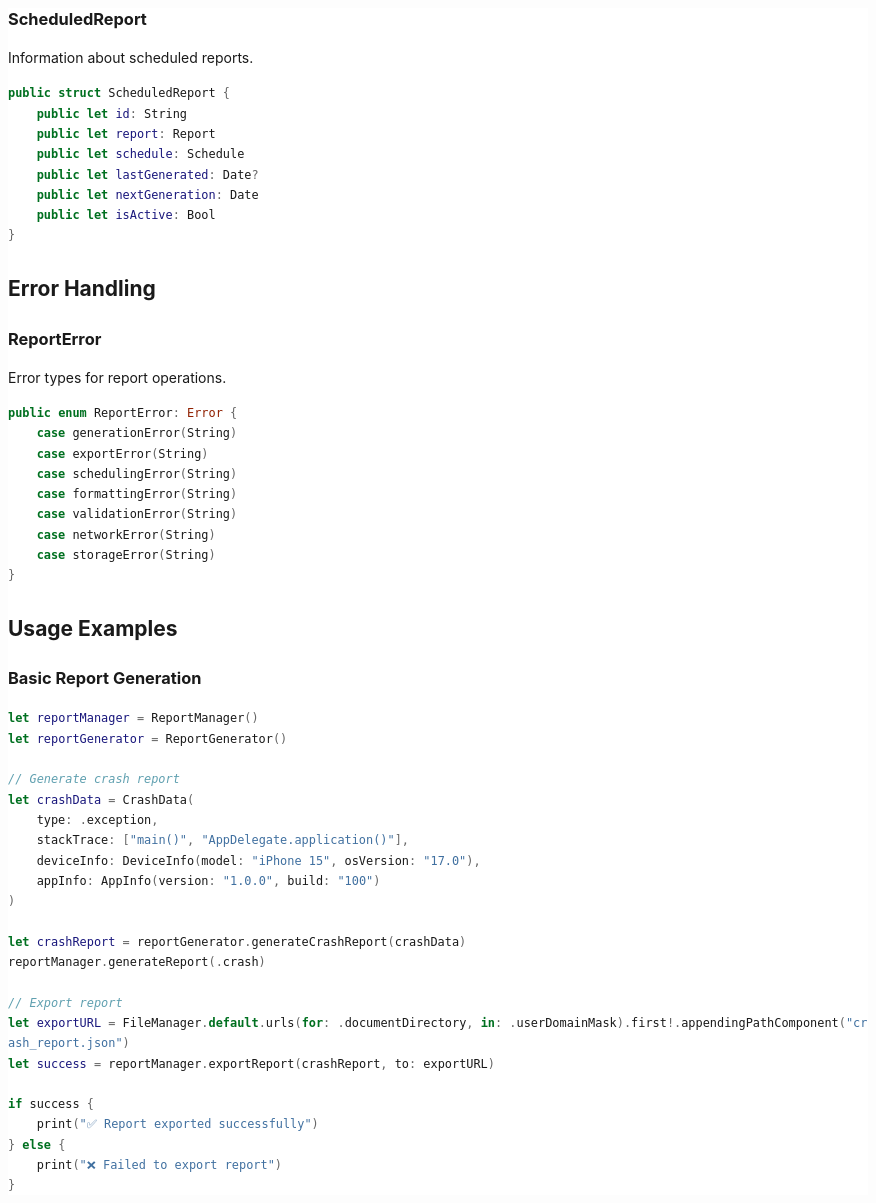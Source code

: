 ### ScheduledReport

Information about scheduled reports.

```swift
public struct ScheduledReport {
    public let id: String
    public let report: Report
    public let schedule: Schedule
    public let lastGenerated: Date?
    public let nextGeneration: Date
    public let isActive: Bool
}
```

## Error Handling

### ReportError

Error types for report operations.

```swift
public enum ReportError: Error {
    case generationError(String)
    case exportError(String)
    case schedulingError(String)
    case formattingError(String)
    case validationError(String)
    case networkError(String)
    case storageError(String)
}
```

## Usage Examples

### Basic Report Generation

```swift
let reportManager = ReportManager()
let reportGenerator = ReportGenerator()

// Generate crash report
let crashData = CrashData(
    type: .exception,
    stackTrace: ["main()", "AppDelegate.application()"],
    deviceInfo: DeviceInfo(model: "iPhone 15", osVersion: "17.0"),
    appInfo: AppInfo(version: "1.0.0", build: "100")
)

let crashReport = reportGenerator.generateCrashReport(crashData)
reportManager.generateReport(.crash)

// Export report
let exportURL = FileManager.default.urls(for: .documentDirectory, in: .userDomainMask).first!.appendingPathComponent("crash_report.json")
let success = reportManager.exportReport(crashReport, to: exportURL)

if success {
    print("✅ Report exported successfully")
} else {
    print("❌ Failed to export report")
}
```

==============================

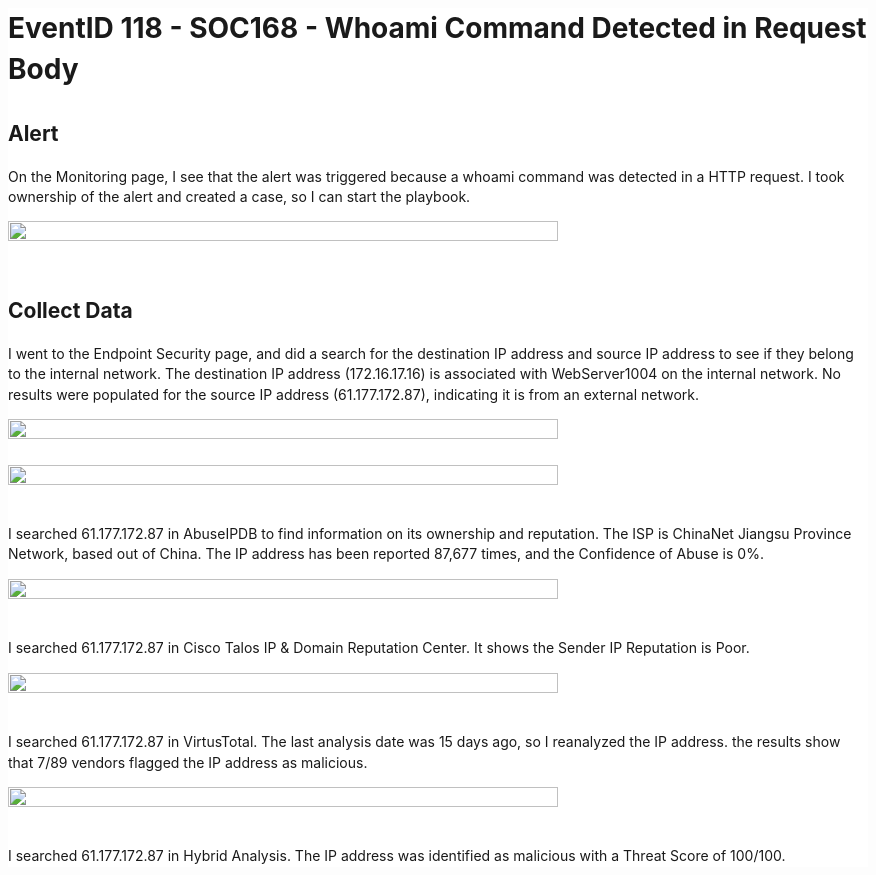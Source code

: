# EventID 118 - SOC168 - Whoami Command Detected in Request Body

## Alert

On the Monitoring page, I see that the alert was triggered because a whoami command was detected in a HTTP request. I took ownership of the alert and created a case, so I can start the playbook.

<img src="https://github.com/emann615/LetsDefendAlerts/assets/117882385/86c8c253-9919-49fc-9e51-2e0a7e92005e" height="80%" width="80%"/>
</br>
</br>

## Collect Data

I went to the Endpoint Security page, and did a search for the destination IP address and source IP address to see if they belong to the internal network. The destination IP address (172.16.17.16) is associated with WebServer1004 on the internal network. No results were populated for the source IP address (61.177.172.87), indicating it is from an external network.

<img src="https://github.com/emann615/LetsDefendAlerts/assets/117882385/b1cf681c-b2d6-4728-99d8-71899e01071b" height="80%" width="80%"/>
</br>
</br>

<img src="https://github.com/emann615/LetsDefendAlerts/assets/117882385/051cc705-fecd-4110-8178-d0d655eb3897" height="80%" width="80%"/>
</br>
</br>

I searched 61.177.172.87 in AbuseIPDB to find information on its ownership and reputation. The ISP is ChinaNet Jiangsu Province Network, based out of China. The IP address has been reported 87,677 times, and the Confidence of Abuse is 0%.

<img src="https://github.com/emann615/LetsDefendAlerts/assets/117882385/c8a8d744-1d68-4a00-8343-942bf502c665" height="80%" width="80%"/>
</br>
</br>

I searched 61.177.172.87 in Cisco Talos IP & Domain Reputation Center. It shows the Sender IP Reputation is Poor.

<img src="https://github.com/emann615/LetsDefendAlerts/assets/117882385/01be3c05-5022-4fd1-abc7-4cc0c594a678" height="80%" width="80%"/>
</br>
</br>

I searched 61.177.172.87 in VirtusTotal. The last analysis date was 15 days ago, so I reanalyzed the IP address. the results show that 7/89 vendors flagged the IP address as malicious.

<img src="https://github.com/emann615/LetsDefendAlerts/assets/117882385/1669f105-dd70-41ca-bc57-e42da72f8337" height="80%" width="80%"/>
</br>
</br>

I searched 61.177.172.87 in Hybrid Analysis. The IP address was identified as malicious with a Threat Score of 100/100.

==============================

◆ INSTRUCTIONS FOR THE TASK ◆
Search the preceding listing for "searched" and extract every line where it is found.

◆ EXERCISE RESPONSE ◆
I searched 61.177.172.87 in AbuseIPDB to find information on its ownership and reputation. The ISP is ChinaNet Jiangsu Province Network, based out of China. The IP address has been reported 87,677 times, and the Confidence of Abuse is 0%.
I searched 61.177.172.87 in Cisco Talos IP & Domain Reputation Center. It shows the Sender IP Reputation is Poor.
I searched 61.177.172.87 in VirtusTotal. The last analysis date was 15 days ago, so I reanalyzed the IP address. the results show that 7/89 vendors flagged the IP address as malicious.
I searched 61.177.172.87 in Hybrid Analysis. The IP address was identified as malicious with a Threat Score of 100/100.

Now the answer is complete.